According to PayNet President William Phelan:
Businesses and bankers should prepare for more slowdown. Now might be the time to consider adding capital. Credit supply is high and interest rates are incredibly low. Banks should strengthen credit quality to prepare for further slowdown. Stress Tests show that a full blown recession means small business failures could triple.
The Thomson Reuters/PayNet Small Business Lending Index [SBLI] measures the volume of new commercial loans and leases to small businesses indexed so that January 2005 equals 100. Because small businesses generally respond to changes in economic conditions more rapidly than larger businesses do, the SBLI serves as a leading indicator of the economy. The index is a highly correlated leading indicator of the GDP by 2 to 5 months.
There is some good news in the report. Small businesses have been steadily improving their balance sheets since the beginning of the recession, and loan delinquencies are at historically very low levels, with severe delinquencies much lower than 2005 the first year for which data is available.

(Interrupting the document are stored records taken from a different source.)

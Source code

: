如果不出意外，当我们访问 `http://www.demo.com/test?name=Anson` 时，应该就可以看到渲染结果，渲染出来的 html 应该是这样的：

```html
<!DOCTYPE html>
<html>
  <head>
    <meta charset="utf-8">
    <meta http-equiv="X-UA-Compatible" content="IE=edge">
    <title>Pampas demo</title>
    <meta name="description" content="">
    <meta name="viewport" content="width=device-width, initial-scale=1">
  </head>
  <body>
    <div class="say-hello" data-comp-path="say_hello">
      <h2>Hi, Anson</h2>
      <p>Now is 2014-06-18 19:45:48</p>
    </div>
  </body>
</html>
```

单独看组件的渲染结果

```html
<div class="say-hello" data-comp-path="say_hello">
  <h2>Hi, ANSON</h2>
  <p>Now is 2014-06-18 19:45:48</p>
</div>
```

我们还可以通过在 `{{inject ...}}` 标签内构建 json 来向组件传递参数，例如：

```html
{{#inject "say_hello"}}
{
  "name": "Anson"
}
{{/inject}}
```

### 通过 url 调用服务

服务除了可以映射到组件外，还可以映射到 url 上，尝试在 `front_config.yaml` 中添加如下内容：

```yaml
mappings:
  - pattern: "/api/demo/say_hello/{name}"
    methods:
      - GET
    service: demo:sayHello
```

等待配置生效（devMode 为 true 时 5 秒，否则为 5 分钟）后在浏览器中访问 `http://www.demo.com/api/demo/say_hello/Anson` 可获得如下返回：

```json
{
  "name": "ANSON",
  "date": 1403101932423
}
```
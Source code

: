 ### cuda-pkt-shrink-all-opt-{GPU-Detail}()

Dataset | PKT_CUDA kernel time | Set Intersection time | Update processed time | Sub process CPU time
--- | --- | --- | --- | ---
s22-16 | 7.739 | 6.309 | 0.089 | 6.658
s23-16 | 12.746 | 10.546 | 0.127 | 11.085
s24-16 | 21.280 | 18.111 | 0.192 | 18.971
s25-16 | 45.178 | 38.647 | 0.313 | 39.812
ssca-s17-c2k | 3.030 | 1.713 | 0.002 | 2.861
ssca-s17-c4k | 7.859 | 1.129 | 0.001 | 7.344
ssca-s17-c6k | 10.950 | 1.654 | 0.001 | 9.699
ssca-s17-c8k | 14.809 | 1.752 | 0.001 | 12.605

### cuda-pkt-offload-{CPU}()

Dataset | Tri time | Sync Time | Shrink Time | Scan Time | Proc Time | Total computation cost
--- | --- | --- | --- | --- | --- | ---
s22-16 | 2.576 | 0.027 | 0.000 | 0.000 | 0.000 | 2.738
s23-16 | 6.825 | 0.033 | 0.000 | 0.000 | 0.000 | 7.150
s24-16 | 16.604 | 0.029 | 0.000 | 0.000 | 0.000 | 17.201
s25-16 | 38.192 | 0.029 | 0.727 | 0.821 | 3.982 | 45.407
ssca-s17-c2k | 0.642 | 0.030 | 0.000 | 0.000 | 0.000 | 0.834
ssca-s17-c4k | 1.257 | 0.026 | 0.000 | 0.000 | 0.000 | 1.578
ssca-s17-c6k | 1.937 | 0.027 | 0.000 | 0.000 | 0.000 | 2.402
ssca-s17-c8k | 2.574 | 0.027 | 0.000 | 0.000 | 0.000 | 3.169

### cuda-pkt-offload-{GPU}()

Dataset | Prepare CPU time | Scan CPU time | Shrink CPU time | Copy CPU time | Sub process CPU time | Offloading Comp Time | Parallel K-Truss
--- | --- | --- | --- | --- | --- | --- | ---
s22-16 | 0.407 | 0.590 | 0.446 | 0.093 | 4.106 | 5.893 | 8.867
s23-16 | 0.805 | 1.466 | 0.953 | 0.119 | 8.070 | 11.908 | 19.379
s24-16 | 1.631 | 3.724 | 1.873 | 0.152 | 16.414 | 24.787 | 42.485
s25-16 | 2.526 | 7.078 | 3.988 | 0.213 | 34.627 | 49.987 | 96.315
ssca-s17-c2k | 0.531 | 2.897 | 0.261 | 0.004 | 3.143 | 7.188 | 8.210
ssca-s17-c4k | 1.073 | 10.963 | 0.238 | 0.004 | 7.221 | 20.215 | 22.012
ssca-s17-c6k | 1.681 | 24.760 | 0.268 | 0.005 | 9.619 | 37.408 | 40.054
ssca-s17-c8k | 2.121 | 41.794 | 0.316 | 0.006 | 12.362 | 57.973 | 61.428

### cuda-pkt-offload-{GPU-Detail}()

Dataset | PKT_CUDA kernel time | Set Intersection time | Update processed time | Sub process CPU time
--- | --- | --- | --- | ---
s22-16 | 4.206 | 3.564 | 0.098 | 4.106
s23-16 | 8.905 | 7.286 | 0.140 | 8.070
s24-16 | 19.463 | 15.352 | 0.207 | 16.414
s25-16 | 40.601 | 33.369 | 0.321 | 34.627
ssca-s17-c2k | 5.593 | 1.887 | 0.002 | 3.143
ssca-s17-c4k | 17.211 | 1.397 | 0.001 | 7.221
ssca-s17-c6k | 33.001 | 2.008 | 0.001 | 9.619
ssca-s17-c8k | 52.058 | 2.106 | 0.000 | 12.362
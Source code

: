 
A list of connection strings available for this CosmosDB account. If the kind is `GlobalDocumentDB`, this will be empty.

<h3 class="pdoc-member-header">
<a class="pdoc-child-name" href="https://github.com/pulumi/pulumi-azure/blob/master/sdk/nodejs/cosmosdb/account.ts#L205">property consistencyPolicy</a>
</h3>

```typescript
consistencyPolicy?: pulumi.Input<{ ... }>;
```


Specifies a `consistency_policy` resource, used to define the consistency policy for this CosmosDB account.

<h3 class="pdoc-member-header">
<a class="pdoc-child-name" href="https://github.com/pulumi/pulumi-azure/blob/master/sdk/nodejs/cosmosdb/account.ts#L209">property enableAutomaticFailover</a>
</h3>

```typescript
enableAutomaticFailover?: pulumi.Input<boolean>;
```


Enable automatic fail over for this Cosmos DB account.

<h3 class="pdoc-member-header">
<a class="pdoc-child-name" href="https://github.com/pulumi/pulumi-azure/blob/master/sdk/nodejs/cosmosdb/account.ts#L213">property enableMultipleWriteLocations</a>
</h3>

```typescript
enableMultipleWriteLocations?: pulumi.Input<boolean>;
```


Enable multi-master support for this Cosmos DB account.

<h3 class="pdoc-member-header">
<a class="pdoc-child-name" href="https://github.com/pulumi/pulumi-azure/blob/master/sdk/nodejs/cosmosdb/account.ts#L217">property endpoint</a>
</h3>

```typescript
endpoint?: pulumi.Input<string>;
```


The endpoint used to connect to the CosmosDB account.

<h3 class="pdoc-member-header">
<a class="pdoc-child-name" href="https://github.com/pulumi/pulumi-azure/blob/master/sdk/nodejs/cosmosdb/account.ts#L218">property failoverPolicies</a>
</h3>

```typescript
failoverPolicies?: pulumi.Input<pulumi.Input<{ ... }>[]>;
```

However, the report goes on to say that small business investment rates are lower than in 2005, as companies pay down debt and build cash. Banks are under-loaned, with loan to deposit ratios of 60-70%, and are competing hard for the few high quality loans that are available. While businesses are being cautious in this difficult economic environment, it also reflects the fact that bank credit standards have tightened dramatically since the recession began. Many small businesses that formerly had access to bank credit are excluded from the banking market and forced to rely on non-bank credit sources which are often far more expensive.
The PayNet index predicted the 2008 crash early in the spring of 2008, with warning signs starting in early 2007, and it appears to have predicted the end of the recession in 2009 by several months. Currently the index shows that we have likely entered into a more difficult period for small business borrowers, and perhaps for the economy as a whole. Unlike the large multinationals that dominate the financial news, American small businesses still retain a primarily domestic focus, and their health is likely a good indicator of the real health of Main Street America. Certainly this is an indicator that bears watching closely in coming months.
Disclosure: I have no positions in any stocks mentioned, and no plans to initiate any positions within the next 72 hours.